[[ Data extracts open ]]

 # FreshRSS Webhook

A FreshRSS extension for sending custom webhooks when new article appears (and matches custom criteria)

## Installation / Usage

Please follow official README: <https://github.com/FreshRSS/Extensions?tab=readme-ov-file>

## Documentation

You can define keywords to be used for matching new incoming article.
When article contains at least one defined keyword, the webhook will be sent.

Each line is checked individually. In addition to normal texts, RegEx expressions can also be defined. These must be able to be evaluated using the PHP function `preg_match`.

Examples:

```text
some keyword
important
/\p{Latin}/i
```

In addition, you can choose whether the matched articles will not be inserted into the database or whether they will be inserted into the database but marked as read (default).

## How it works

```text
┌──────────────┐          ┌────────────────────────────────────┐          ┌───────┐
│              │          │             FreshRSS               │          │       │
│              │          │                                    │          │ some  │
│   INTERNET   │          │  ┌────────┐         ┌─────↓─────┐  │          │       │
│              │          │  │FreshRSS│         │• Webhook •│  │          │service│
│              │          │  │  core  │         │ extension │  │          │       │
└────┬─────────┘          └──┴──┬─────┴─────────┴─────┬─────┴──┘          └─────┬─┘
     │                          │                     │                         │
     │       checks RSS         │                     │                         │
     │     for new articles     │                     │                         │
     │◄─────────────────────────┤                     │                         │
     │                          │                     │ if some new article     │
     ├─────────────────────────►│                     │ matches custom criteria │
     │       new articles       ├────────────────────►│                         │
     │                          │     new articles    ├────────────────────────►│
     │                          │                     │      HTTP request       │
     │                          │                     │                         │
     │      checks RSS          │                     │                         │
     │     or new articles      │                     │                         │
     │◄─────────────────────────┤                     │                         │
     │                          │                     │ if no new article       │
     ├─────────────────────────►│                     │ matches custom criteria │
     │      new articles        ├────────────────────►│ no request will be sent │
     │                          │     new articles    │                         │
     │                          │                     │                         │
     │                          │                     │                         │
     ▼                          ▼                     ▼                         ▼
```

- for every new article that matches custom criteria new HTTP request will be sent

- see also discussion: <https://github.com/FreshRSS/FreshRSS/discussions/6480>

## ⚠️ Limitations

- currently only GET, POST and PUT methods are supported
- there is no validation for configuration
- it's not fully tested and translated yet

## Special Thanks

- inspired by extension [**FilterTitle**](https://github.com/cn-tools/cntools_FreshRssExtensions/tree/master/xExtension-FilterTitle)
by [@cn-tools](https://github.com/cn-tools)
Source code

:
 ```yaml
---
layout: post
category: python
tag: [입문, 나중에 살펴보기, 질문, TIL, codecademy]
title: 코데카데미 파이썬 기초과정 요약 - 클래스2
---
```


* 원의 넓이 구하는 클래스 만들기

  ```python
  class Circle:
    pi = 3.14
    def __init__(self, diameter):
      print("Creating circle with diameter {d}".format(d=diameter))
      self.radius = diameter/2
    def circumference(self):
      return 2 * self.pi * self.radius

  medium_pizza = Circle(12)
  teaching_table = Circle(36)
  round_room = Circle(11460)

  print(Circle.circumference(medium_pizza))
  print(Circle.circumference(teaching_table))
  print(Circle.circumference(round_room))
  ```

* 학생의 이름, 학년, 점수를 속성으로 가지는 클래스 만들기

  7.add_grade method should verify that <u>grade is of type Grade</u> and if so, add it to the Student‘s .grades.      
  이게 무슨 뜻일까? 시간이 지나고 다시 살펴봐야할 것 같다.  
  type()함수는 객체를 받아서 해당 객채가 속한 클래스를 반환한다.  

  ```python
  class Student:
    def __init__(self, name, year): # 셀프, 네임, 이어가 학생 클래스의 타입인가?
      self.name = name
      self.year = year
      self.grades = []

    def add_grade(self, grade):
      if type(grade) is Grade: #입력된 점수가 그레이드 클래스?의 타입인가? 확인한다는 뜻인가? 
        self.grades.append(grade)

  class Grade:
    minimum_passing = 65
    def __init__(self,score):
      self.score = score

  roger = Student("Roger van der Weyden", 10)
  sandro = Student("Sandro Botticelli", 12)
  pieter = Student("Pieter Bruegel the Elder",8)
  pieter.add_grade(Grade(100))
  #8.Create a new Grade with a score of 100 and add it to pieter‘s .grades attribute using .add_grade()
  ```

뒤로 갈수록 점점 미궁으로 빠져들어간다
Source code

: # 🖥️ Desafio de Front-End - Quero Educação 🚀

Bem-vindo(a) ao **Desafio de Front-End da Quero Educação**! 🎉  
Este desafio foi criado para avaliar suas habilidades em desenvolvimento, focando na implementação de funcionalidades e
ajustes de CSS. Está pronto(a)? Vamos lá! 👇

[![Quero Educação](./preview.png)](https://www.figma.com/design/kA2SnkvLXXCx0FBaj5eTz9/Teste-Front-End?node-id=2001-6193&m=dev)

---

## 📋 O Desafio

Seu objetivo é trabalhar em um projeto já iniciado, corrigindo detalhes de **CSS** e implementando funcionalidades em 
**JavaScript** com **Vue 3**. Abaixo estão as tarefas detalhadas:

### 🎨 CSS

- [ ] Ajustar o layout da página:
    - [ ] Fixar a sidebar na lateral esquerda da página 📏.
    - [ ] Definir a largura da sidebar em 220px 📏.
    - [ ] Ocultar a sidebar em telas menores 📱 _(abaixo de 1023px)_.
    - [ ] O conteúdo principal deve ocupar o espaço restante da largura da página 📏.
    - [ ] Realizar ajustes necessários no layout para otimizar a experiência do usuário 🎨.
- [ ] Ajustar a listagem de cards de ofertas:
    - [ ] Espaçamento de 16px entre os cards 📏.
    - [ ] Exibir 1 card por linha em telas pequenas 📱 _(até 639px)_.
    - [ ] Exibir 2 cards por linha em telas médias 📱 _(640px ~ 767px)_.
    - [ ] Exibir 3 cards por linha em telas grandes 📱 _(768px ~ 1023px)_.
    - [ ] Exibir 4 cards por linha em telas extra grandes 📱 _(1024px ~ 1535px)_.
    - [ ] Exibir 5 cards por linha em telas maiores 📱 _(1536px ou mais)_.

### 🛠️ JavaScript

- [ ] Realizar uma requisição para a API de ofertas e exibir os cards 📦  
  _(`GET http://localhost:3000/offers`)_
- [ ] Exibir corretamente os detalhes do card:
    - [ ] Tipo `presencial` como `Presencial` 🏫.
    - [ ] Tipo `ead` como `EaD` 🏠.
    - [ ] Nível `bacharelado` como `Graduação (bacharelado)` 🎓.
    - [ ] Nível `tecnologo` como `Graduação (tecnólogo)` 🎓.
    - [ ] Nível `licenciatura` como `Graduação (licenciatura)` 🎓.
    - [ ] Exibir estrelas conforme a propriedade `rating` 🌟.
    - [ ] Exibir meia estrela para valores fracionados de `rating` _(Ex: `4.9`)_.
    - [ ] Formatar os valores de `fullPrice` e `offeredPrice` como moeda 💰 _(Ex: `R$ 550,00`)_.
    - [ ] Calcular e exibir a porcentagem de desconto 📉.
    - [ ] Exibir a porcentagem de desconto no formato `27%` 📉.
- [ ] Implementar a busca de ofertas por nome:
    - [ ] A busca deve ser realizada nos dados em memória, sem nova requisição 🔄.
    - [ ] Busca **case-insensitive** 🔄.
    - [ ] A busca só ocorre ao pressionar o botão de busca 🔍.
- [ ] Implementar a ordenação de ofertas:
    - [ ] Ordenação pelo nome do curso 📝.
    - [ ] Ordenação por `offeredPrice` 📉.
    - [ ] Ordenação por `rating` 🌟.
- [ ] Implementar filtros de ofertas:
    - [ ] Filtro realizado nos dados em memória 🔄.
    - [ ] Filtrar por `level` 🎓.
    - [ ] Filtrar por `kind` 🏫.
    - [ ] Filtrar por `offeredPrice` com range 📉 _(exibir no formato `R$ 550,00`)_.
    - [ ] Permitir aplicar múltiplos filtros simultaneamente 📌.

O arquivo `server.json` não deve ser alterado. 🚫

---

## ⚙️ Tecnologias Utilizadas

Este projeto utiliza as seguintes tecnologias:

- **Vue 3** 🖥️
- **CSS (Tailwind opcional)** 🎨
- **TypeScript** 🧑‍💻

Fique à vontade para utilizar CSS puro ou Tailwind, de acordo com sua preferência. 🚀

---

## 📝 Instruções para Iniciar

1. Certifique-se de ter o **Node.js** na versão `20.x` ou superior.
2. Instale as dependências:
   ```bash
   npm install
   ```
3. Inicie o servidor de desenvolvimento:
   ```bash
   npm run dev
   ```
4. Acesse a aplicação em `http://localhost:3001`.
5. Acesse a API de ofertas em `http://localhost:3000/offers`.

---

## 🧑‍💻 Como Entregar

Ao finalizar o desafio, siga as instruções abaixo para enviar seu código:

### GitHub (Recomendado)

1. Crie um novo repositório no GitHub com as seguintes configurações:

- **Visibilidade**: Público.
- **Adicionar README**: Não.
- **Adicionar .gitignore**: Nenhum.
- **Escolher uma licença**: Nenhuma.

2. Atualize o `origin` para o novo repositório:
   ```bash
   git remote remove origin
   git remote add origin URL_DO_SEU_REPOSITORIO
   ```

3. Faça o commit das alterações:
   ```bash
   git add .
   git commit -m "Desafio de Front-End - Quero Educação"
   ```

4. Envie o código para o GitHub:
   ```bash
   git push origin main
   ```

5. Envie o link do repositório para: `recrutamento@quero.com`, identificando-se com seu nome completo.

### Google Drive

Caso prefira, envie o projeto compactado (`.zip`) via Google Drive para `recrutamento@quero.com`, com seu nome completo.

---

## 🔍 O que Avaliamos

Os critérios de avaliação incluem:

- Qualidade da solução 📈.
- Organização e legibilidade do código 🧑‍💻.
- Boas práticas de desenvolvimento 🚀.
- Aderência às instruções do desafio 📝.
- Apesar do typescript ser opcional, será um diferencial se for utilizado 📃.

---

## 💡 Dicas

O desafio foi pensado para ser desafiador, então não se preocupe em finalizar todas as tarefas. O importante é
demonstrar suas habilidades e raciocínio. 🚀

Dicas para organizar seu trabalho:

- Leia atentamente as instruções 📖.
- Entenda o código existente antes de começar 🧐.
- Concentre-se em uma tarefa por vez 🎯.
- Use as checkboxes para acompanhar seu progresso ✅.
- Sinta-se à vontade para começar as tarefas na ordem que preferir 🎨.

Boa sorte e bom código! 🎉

[[ Data extracts closed ]]

**Work request:** Repeat, word for word, the lines above between the line holding "## 🧑‍💻 Como Entregar" and the line holding "- **Escolher uma licença**: Nenhuma.", inclusive; omit everything else.

**Answer to this task:**
## 🧑‍💻 Como Entregar

Ao finalizar o desafio, siga as instruções abaixo para enviar seu código:

### GitHub (Recomendado)

1. Crie um novo repositório no GitHub com as seguintes configurações:

- **Visibilidade**: Público.
- **Adicionar README**: Não.
- **Adicionar .gitignore**: Nenhum.
- **Escolher uma licença**: Nenhuma.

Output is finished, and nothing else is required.